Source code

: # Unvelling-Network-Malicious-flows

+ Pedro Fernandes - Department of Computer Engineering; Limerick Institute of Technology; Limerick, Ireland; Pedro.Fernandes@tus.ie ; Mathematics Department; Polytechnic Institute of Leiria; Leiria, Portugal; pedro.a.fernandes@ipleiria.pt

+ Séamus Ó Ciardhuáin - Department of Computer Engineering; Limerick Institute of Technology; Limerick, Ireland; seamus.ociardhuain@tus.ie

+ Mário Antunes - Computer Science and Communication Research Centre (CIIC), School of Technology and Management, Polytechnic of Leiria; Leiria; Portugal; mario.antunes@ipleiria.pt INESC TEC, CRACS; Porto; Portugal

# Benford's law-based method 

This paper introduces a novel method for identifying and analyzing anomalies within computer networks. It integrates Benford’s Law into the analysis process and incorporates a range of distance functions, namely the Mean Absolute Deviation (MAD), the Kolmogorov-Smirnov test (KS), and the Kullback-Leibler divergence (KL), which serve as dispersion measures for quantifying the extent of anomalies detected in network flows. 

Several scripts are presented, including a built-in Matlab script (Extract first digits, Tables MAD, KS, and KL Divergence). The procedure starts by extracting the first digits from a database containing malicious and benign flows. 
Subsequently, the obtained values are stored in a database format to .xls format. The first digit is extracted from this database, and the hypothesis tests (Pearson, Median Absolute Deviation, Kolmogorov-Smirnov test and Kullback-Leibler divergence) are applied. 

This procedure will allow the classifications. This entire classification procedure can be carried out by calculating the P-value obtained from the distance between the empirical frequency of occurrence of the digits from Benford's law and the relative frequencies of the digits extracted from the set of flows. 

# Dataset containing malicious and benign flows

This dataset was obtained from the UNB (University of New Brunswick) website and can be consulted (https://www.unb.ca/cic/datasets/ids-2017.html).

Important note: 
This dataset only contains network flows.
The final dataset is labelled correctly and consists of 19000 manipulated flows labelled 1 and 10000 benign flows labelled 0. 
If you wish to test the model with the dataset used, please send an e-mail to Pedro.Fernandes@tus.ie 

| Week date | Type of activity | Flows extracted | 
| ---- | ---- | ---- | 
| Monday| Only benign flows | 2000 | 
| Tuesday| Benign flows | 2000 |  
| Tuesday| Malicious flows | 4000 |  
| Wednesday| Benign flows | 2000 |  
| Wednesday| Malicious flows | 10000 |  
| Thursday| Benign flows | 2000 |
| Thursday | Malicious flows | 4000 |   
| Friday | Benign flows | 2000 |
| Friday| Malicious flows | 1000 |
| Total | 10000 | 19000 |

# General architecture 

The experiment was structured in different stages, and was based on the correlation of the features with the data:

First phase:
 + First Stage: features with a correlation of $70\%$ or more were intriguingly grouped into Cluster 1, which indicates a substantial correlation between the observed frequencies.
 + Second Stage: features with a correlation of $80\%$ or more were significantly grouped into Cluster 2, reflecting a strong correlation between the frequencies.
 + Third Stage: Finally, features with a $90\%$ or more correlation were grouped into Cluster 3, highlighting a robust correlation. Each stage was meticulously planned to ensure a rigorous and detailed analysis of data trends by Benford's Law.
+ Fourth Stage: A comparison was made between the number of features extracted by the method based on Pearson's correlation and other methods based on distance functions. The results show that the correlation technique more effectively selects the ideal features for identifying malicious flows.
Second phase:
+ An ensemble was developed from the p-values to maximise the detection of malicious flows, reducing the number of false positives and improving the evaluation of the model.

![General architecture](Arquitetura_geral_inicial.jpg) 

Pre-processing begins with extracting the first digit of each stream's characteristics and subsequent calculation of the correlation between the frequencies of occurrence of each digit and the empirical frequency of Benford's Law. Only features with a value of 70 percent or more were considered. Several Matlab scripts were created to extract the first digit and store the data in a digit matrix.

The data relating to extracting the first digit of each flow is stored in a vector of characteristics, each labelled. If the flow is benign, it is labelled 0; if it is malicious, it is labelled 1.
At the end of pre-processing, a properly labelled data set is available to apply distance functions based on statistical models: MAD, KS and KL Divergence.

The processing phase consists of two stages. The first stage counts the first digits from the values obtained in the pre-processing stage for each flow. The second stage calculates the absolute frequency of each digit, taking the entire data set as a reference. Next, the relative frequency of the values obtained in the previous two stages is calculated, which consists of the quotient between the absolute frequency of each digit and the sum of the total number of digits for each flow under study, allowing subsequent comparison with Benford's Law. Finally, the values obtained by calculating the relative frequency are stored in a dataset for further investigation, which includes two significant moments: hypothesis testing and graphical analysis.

### Task to carry out
Write out all of the records above exactly as they appear.

### Result for this exercise
Source code

: # Unvelling-Network-Malicious-flows

+ Pedro Fernandes - Department of Computer Engineering; Limerick Institute of Technology; Limerick, Ireland; Pedro.Fernandes@tus.ie ; Mathematics Department; Polytechnic Institute of Leiria; Leiria, Portugal; pedro.a.fernandes@ipleiria.pt

+ Séamus Ó Ciardhuáin - Department of Computer Engineering; Limerick Institute of Technology; Limerick, Ireland; seamus.ociardhuain@tus.ie

+ Mário Antunes - Computer Science and Communication Research Centre (CIIC), School of Technology and Management, Polytechnic of Leiria; Leiria; Portugal; mario.antunes@ipleiria.pt INESC TEC, CRACS; Porto; Portugal

# Benford's law-based method 

This paper introduces a novel method for identifying and analyzing anomalies within computer networks. It integrates Benford’s Law into the analysis process and incorporates a range of distance functions, namely the Mean Absolute Deviation (MAD), the Kolmogorov-Smirnov test (KS), and the Kullback-Leibler divergence (KL), which serve as dispersion measures for quantifying the extent of anomalies detected in network flows. 

Several scripts are presented, including a built-in Matlab script (Extract first digits, Tables MAD, KS, and KL Divergence). The procedure starts by extracting the first digits from a database containing malicious and benign flows. 
Subsequently, the obtained values are stored in a database format to .xls format. The first digit is extracted from this database, and the hypothesis tests (Pearson, Median Absolute Deviation, Kolmogorov-Smirnov test and Kullback-Leibler divergence) are applied. 

This procedure will allow the classifications. This entire classification procedure can be carried out by calculating the P-value obtained from the distance between the empirical frequency of occurrence of the digits from Benford's law and the relative frequencies of the digits extracted from the set of flows. 

# Dataset containing malicious and benign flows

This dataset was obtained from the UNB (University of New Brunswick) website and can be consulted (https://www.unb.ca/cic/datasets/ids-2017.html).

Important note: 
This dataset only contains network flows.
The final dataset is labelled correctly and consists of 19000 manipulated flows labelled 1 and 10000 benign flows labelled 0. 
If you wish to test the model with the dataset used, please send an e-mail to Pedro.Fernandes@tus.ie 

| Week date | Type of activity | Flows extracted | 
| ---- | ---- | ---- | 
| Monday| Only benign flows | 2000 | 
| Tuesday| Benign flows | 2000 |  
| Tuesday| Malicious flows | 4000 |  
| Wednesday| Benign flows | 2000 |  
| Wednesday| Malicious flows | 10000 |  
| Thursday| Benign flows | 2000 |
| Thursday | Malicious flows | 4000 |   
| Friday | Benign flows | 2000 |
| Friday| Malicious flows | 1000 |
| Total | 10000 | 19000 |

# General architecture 

The experiment was structured in different stages, and was based on the correlation of the features with the data:

First phase:
 + First Stage: features with a correlation of $70\%$ or more were intriguingly grouped into Cluster 1, which indicates a substantial correlation between the observed frequencies.
 + Second Stage: features with a correlation of $80\%$ or more were significantly grouped into Cluster 2, reflecting a strong correlation between the frequencies.
 + Third Stage: Finally, features with a $90\%$ or more correlation were grouped into Cluster 3, highlighting a robust correlation. Each stage was meticulously planned to ensure a rigorous and detailed analysis of data trends by Benford's Law.
+ Fourth Stage: A comparison was made between the number of features extracted by the method based on Pearson's correlation and other methods based on distance functions. The results show that the correlation technique more effectively selects the ideal features for identifying malicious flows.
Second phase:
+ An ensemble was developed from the p-values to maximise the detection of malicious flows, reducing the number of false positives and improving the evaluation of the model.

![General architecture](Arquitetura_geral_inicial.jpg) 

Pre-processing begins with extracting the first digit of each stream's characteristics and subsequent calculation of the correlation between the frequencies of occurrence of each digit and the empirical frequency of Benford's Law. Only features with a value of 70 percent or more were considered. Several Matlab scripts were created to extract the first digit and store the data in a digit matrix.

The data relating to extracting the first digit of each flow is stored in a vector of characteristics, each labelled. If the flow is benign, it is labelled 0; if it is malicious, it is labelled 1.
At the end of pre-processing, a properly labelled data set is available to apply distance functions based on statistical models: MAD, KS and KL Divergence.

The processing phase consists of two stages. The first stage counts the first digits from the values obtained in the pre-processing stage for each flow. The second stage calculates the absolute frequency of each digit, taking the entire data set as a reference. Next, the relative frequency of the values obtained in the previous two stages is calculated, which consists of the quotient between the absolute frequency of each digit and the sum of the total number of digits for each flow under study, allowing subsequent comparison with Benford's Law. Finally, the values obtained by calculating the relative frequency are stored in a dataset for further investigation, which includes two significant moments: hypothesis testing and graphical analysis.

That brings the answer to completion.